My dad used to watch all of the old Western movies. So, I'm going to guess The Battle of the Alamo.


----------



## James1662 (Jan 15, 2021)

Shotha said:


> My dad used to watch all of the old Western movies. So, I'm going to guess The Battle of the Alamo.



Good guess. You are correct. "Remember the Alamo". The Alamo mission is located in downtown San Antonio, and was the site of a well known battle in the Texas Revolution and war for independence from Mexico in 1836. Texas subsequently won the war, and became an independent nation for 10 years from 1836-1846, until it was annexed by the United States in 1846. For those 10 years, Texas was not part of the USA and had their own presidents, government, etc.


----------



## Shotha (Jan 15, 2021)

James1662 said:


> Good guess. You are correct. "Remember the Alamo". The Alamo mission is located in downtown San Antonio, and was the site of a well known battle in the Texas Revolution and war for independence from Mexico in 1836. Texas subsequently won the war, and became an independent nation for 10 years from 1836-1846, until it was annexed by the United States in 1846. For those 10 years, Texas was not part of the USA and had their own presidents, government, etc.



The only other thing that I know about Texas is that it was formerly referred to as "Tejas" in Spanish and both "Texas" and "Tejas" are spellings still recognized by the Spanish Academy, although these days they only use the spelling "Texas". This is why Texas is "Техас" in Russian and rather than "Тексас", as must students of Russian expect. The "х" in "Техас" represents the guttural "ch" sound as in German, i.e. the Spanish "j" sound. The Russian name for Texas was copied from the old name "Tejas" and has not been updated to reflect modern American usage.


----------



## Joker (Jan 15, 2021)

Shotha said:


> The only other thing that I know about Texas is that it was formerly referred to as "Tejas" in Spanish and both "Texas" and "Tejas" are spellings still recognized by the Spanish Academy, although these days they only use the spelling "Texas". This is why Texas is "Техас" in Russian and rather than "Тексас", as must students of Russian expect. The "х" in "Техас" represents the guttural "ch" sound as in German, i.e. the Spanish "j" sound. The Russian name for Texas was copied from the old name "Tejas" and has not been updated to reflect modern American usage.


The real and first Alamo was just recently discovered a few miles away the one you know was relocated there years after the first one was abandoned. Oh And there really is a basement but it is still being slowly dugout as it was where they stored the powder and ammunition.
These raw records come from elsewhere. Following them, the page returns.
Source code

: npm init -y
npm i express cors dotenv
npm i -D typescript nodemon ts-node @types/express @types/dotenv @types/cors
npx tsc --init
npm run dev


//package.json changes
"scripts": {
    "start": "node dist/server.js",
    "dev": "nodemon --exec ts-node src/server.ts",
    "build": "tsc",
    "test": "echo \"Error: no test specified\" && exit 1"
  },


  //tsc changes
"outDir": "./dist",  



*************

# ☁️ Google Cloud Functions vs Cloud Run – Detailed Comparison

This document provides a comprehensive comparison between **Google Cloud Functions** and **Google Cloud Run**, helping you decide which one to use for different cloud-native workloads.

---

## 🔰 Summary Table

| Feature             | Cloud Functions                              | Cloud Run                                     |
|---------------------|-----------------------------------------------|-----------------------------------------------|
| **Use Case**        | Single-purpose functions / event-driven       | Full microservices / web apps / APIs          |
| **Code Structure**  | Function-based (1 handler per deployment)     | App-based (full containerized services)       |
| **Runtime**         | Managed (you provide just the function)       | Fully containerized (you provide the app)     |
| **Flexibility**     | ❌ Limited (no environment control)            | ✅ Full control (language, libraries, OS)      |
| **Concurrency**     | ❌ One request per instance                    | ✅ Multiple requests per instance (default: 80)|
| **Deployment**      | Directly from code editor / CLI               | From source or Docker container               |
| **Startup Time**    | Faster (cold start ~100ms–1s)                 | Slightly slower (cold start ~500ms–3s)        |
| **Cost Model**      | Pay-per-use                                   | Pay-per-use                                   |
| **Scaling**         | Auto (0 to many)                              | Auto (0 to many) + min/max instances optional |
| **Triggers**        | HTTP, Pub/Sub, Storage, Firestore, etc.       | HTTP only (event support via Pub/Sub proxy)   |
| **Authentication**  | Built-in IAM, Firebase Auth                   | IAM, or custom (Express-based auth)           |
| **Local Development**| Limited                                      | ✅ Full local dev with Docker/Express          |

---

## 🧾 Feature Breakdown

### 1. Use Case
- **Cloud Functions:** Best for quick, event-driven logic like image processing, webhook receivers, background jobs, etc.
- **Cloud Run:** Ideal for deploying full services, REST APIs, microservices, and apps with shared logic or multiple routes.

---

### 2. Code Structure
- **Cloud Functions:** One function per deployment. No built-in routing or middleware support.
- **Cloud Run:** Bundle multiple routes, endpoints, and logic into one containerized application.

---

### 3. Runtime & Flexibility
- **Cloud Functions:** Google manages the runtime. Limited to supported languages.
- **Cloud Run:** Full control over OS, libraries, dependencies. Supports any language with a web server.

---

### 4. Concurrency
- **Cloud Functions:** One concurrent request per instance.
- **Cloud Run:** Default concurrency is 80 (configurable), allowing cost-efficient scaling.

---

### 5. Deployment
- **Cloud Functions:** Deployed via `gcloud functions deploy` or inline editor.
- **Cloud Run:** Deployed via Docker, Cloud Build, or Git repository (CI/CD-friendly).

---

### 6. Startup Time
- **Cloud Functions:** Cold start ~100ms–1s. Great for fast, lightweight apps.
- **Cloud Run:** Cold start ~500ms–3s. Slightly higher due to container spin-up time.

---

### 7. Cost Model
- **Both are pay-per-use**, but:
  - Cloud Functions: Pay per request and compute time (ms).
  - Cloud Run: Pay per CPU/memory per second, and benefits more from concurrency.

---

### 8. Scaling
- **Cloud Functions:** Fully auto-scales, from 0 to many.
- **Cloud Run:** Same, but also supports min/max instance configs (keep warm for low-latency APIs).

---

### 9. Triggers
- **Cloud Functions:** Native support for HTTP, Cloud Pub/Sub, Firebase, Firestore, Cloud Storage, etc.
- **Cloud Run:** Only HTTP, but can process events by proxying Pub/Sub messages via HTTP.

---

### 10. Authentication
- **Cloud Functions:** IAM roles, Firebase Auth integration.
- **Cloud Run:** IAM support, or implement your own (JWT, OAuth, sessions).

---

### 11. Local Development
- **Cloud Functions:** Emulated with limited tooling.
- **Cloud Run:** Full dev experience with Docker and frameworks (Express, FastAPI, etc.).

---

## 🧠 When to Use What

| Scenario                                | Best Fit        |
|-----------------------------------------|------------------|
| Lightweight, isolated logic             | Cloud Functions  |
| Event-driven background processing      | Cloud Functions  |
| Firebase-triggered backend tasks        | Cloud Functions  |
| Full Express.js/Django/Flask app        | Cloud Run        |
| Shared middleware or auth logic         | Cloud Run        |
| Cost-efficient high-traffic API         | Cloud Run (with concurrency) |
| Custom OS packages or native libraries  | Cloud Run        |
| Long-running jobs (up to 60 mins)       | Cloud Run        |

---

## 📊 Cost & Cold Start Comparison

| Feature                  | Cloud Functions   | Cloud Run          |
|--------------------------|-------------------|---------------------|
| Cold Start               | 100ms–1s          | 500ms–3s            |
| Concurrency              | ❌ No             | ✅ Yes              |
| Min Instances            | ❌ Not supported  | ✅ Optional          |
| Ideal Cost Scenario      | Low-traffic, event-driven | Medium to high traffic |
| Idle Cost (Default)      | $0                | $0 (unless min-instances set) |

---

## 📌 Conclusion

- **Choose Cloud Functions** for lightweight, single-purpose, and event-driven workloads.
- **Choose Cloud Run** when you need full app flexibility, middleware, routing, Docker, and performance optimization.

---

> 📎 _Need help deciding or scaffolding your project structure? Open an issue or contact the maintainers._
It was a Spanish Catholic Church.


----------



## James1662 (Jan 16, 2021)

Joker said:


> The real and first Alamo was just recently discovered a few miles away the one you know was relocated there years after the first one was abandoned. Oh And there really is a basement but it is still being slowly dugout as it was where they stored the powder and ammunition. It was a Spanish Catholic Church.



I have been in the Alamo several times, it's a tourist destination around here. I didn't realize there was another Alamo. The Catholic Church put missions everywhere around here. The minor league baseball team here is called the San Antonio Missions.


----------



## James1662 (Jan 16, 2021)

Shotha said:


> The only other thing that I know about Texas is that it was formerly referred to as "Tejas" in Spanish and both "Texas" and "Tejas" are spellings still recognized by the Spanish Academy, although these days they only use the spelling "Texas". This is why Texas is "Техас" in Russian and rather than "Тексас", as must students of Russian expect. The "х" in "Техас" represents the guttural "ch" sound as in German, i.e. the Spanish "j" sound. The Russian name for Texas was copied from the old name "Tejas" and has not been updated to reflect modern American usage.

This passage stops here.